[Saved data entries]
- Opening Delimiter -

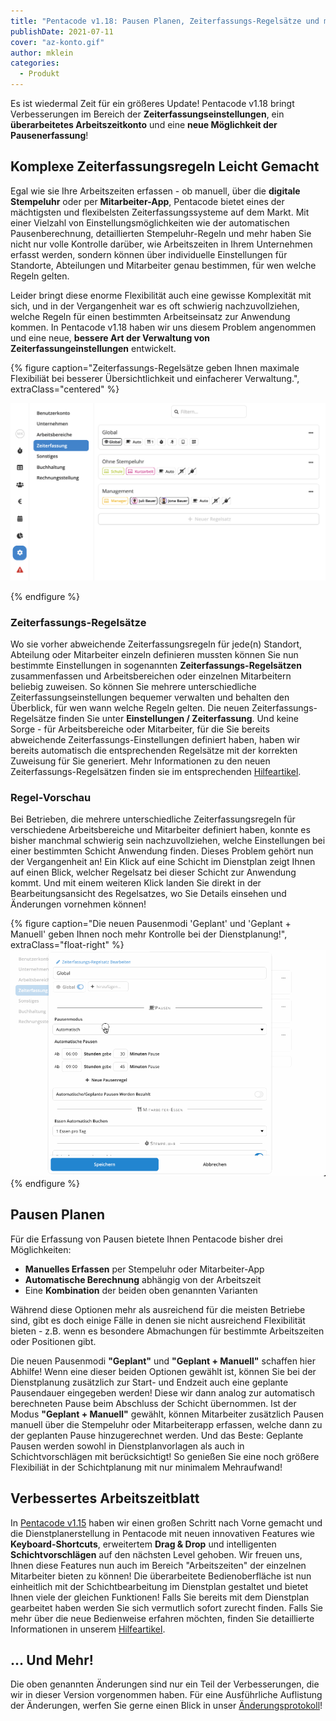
 ```yaml
---
title: "Pentacode v1.18: Pausen Planen, Zeiterfassungs-Regelsätze und mehr"
publishDate: 2021-07-11
cover: "az-konto.gif"
author: mklein
categories:
  - Produkt
---
```


Es ist wiedermal Zeit für ein größeres Update! Pentacode v1.18 bringt Verbesserungen im Bereich der **Zeiterfassungseinstellungen**, ein **überarbeitetes Arbeitszeitkonto** und eine **neue Möglichkeit der Pausenerfassung**!

## Komplexe Zeiterfassungsregeln Leicht Gemacht

Egal wie sie Ihre Arbeitszeiten erfassen - ob manuell, über die **digitale Stempeluhr** oder per **Mitarbeiter-App**,
Pentacode bietet eines der mächtigsten und flexibelsten Zeiterfassungssysteme auf dem Markt. Mit einer Vielzahl von
Einstellungsmöglichkeiten wie der automatischen Pausenberechnung, detaillierten Stempeluhr-Regeln und mehr haben Sie
nicht nur volle Kontrolle darüber, wie Arbeitszeiten in Ihrem Unternehmen erfasst werden, sondern können über
individuelle Einstellungen für Standorte, Abteilungen und Mitarbeiter genau bestimmen, für wen welche Regeln gelten.

Leider bringt diese enorme Flexibilität auch eine gewisse Komplexität mit sich, und in der Vergangenheit war es oft
schwierig nachzuvollziehen, welche Regeln für einen bestimmten Arbeitseinsatz zur Anwendung kommen. In Pentacode v1.18
haben wir uns diesem Problem angenommen und eine neue, **bessere Art der Verwaltung von Zeiterfassungeinstellungen**
entwickelt.

{% figure caption="Zeiterfassungs-Regelsätze geben Ihnen maximale Flexibiliät bei besserer Übersichtlichkeit und einfacherer Verwaltung.", extraClass="centered" %}

<img src="regelsaetze.png">

{% endfigure %}

### Zeiterfassungs-Regelsätze

Wo sie vorher abweichende Zeiterfassungsregeln für jede(n) Standort, Abteilung oder Mitarbeiter einzeln definieren
mussten können Sie nun bestimmte Einstellungen in sogenannten **Zeiterfassungs-Regelsätzen** zusammenfassen und
Arbeitsbereichen oder einzelnen Mitarbeitern beliebig zuweisen. So können Sie mehrere unterschiedliche
Zeiterfassungseinstellungen bequemer verwalten und behalten den Überblick, für wen wann welche Regeln gelten. Die neuen
Zeiterfassungs-Regelsätze finden Sie unter **Einstellungen / Zeiterfassung**. Und keine Sorge - für Arbeitsbereiche oder
Mitarbeiter, für die Sie bereits abweichende Zeiterfassungs-Einstellungen definiert haben, haben wir bereits automatisch
die entsprechenden Regelsätze mit der korrekten Zuweisung für Sie generiert. Mehr Informationen zu den neuen
Zeiterfassungs-Regelsätzen finden sie im entsprechenden [Hilfeartikel](/hilfe/handbuch/einstellungen/zeiterfassung).

### Regel-Vorschau

Bei Betrieben, die mehrere unterschiedliche Zeiterfassungsregeln für verschiedene Arbeitsbereiche und Mitarbeiter
definiert haben, konnte es bisher manchmal schwierig sein nachzuvollziehen, welche Einstellungen bei einer bestimmten
Schicht Anwendung finden. Dieses Problem gehört nun der Vergangenheit an! Ein Klick auf eine Schicht im Dienstplan zeigt
Ihnen auf einen Blick, welcher Regelsatz bei dieser Schicht zur Anwendung kommt. Und mit einem weiteren Klick landen Sie
direkt in der Bearbeitungsansicht des Regelsatzes, wo Sie Details einsehen und Änderungen vornehmen können!

{% figure caption="Die neuen Pausenmodi 'Geplant' und 'Geplant + Manuell' geben Ihnen noch mehr Kontrolle bei der Dienstplanung!", extraClass="float-right" %}
<img src="geplante_pausen.gif">
{% endfigure %}

## Pausen Planen

Für die Erfassung von Pausen bietete Ihnen Pentacode bisher drei Möglichkeiten:

- **Manuelles Erfassen** per Stempeluhr oder Mitarbeiter-App
- **Automatische Berechnung** abhängig von der Arbeitszeit
- Eine **Kombination** der beiden oben genannten Varianten

Während diese Optionen mehr als ausreichend für die meisten Betriebe sind, gibt es doch einige Fälle in denen sie nicht
ausreichend Flexibilität bieten - z.B. wenn es besondere Abmachungen für bestimmte Arbeitszeiten oder Positionen gibt.

Die neuen Pausenmodi **"Geplant"** und **"Geplant + Manuell"** schaffen hier Abhilfe! Wenn eine dieser beiden Optionen
gewählt ist, können Sie bei der Dienstplanung zusätzlich zur Start- und Endzeit auch eine geplante Pausendauer
eingegeben werden! Diese wir dann analog zur automatisch berechneten Pause beim Abschluss der Schicht übernommen. Ist
der Modus **"Geplant + Manuell"** gewählt, können Mitarbeiter zusätzlich Pausen manuell über die Stempeluhr oder
Mitarbeiterapp erfassen, welche dann zu der geplanten Pause hinzugerechnet werden. Und das Beste: Geplante Pausen werden
sowohl in Dienstplanvorlagen als auch in Schichtvorschlägen mit berücksichtigt! So genießen Sie eine noch größere
Flexibiliät in der Schichtplanung mit nur minimalem Mehraufwand!

## Verbessertes Arbeitszeitblatt

In [Pentacode v1.15](/hilfe/aenderungsprotokoll/#1150) haben wir einen großen Schritt nach Vorne gemacht und die
Dienstplanerstellung in Pentacode mit neuen innovativen Features wie **Keyboard-Shortcuts**, erweitertem **Drag & Drop**
und intelligenten **Schichtvorschlägen** auf den nächsten Level gehoben. Wir freuen uns, Ihnen diese Features nun auch
im Bereich "Arbeitszeiten" der einzelnen Mitarbeiter bieten zu können! Die überarbeitete Bedienoberfläche ist nun
einheitlich mit der Schichtbearbeitung im Dienstplan gestaltet und bietet Ihnen viele der gleichen Funktionen! Falls Sie
bereits mit dem Dienstplan gearbeitet haben werden Sie sich vermutlich sofort zurecht finden. Falls Sie mehr über die
neue Bedienweise erfahren möchten, finden Sie detaillierte Informationen in unserem [Hilfeartikel](/hilfe/handbuch/mitarbeiter/arbeitszeiten/#das-arbeitszeitblatt).

## ... Und Mehr!

Die oben genannten Änderungen sind nur ein Teil der Verbesserungen, die wir in dieser Version vorgenommen haben. Für
eine Ausführliche Auflistung der Änderungen, werfen Sie gerne einen Blick in unser
[Änderungsprotokoll](/hilfe/aenderungsprotokoll/)!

- Closing Delimiter -

REQUIREMENT ->
Exactly as written, restate the lines above from the opening line through the one holding "individuelle Einstellungen für", omitting the pictures.

EXERCISE SOLUTION ->
 ```yaml
---
title: "Pentacode v1.18: Pausen Planen, Zeiterfassungs-Regelsätze und mehr"
publishDate: 2021-07-11
cover: "az-konto.gif"
author: mklein
categories:
  - Produkt
---
```


Es ist wiedermal Zeit für ein größeres Update! Pentacode v1.18 bringt Verbesserungen im Bereich der **Zeiterfassungseinstellungen**, ein **überarbeitetes Arbeitszeitkonto** und eine **neue Möglichkeit der Pausenerfassung**!

## Komplexe Zeiterfassungsregeln Leicht Gemacht

Egal wie sie Ihre Arbeitszeiten erfassen - ob manuell, über die **digitale Stempeluhr** oder per **Mitarbeiter-App**,
Pentacode bietet eines der mächtigsten und flexibelsten Zeiterfassungssysteme auf dem Markt. Mit einer Vielzahl von
Einstellungsmöglichkeiten wie der automatischen Pausenberechnung, detaillierten Stempeluhr-Regeln und mehr haben Sie
nicht nur volle Kontrolle darüber, wie Arbeitszeiten in Ihrem Unternehmen erfasst werden, sondern können über
individuelle Einstellungen für Standorte, Abteilungen und Mitarbeiter genau bestimmen, für wen welche Regeln gelten.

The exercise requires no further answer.